Friday, May 28, 2004

NOVEL, ESAI, SEKSUALITAS

Akhirnya si Ut berhasil gua “racunin”. Dia jadi pingin baca “Novel Tanpa Nama” setelah baca blog gua, hehehe… Enjoy yourself deh Ut.. Menurut si Eyang waktu itu, dia sedang dalam proses penerjemahan novel karangan Duong Thu Huong lainnya, masih seputar kehidupan tentara Vietcong juga, dan ada beberapa bagian yang setting-nya di USSR zaman dulu. Kurang jelas apakah tokohnya masih sama atau diganti yang lain (karena gua lupa mau tanya sama si Eyang, saking ‘kesima-nya, entah sama si Eyang atau sama kenorakan gua sendiri, hehe). Setiap kali ke toko buku, gua mencari2 novel ini, tapi sepertinya belum dicetak, masih dalam proses. Nggak sabar ih, pingin buru2 baca…

Weleh.. Terus terang gua deg2an juga waktu diminta Tammy baca tulisannya. Bab satu, bakal novel. Maaf ya, Mie, kalo penilaian gua nggak sreg bagi loe,…gua ini amatiran. Tapi menurut Sonny, gua bisa jadi kolumnis,… Wadhuh! Malu ah, Son. Jadi gua harus cari dong…siapa yang mau kolomnya gua obrak-abrik? Hehehe…. Untuk kolom, gua suka gaya tulisan kolomnya Rudi Badil, Wimar Witoelar, Budiarto Shambazy belakangan juga… Sebenarnya gua suka tulisan yang model2 esai gitu, karena selain bisa menikmati gaya unik macam2 penulis dengan berbagai latar belakang, gua jadi tahu bagaimana cara pandang dan sikap banyak orang terhadap satu hal. Setidaknya mereka membantu kita untuk bersikap lebih objektif, kan?

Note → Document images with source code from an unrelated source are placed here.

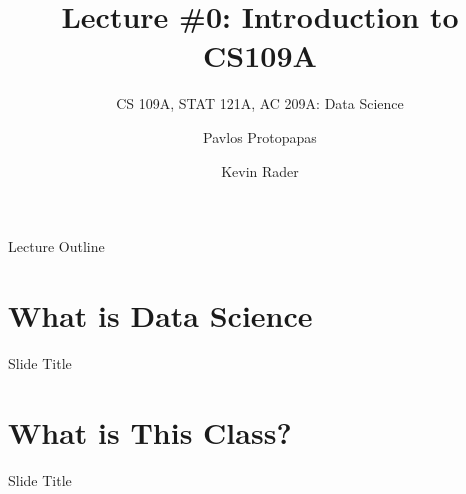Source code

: \documentclass[12pt,t]{beamer}
\begin{document}

\title{\large{Lecture \#0: Introduction to CS109A}}
\subtitle{CS 109A, STAT 121A, AC 209A: Data Science}
\author{Pavlos Protopapas \and Kevin Rader}
\date{}
{
\frame{
  \titlepage
  
}
}


\begin{frame}{Lecture Outline}
\tableofcontents
\end{frame}

\section{What is Data Science}

\begin{frame}{Slide Title} 

\end{frame}

\section{What is This Class?}

\begin{frame}{Slide Title} 

\end{frame}
\end{document}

Son, (en Lukito of course..) Lo pada tahu nggak sih, kayaknya kita kecolongan si Tomat, karena diem2 ternyata lo penulis ya, Mat…? Ayo, ngaku.. Dasar penjahat… Dulu kok anak2 pada nggak tahu?

Balik lagi ke novel si Mie.. Gua udah siap dengan “coffee accident” gua lho, Mie. Sekilas kemarin gua baca, gaya bahasanya boleh juga. Mengalir. Oh ya, gua tahu deh. Seingat gua, jaman SMA dulu lo pernah bilang kalo lo punya diary di disket. Waktu itu sih, rasanya aneh bagi gua, diary kok bikin di komputer. Kurang seru. Eh…ternyata sekarang gua malah curhat online. Gilingan. Mie, di balik ke-tomboy-an lo, ternyata lo feminin sekali.. Mungkin karena minat gua lebih pada esai, atau (konon) gua “kampungan”, yang jelas gua belum bisa menulis soal seksualitas seperti lo, mengangkatnya perlahan2, mengungkapkannya begitu menyentuh, melakukan eksplorasi yang begitu terbuka (istilah orang sekarang, “berani”), tapi sekaligus terasa “perempuan sekali” karena gaya bahasa lo yang feminin tadi. Ah, bukan sekadar gaya bahasa, jiwa lo memang feminine. Padahal lo tukang diving ke mana2, ya? Juara renang lagi (nggak nyambung nih, hehehe) Gua jadi inget, lo kan dulu PKL or something di Bali? Tulisan lo sedikit banyak terilhami kesan lo di sana dong..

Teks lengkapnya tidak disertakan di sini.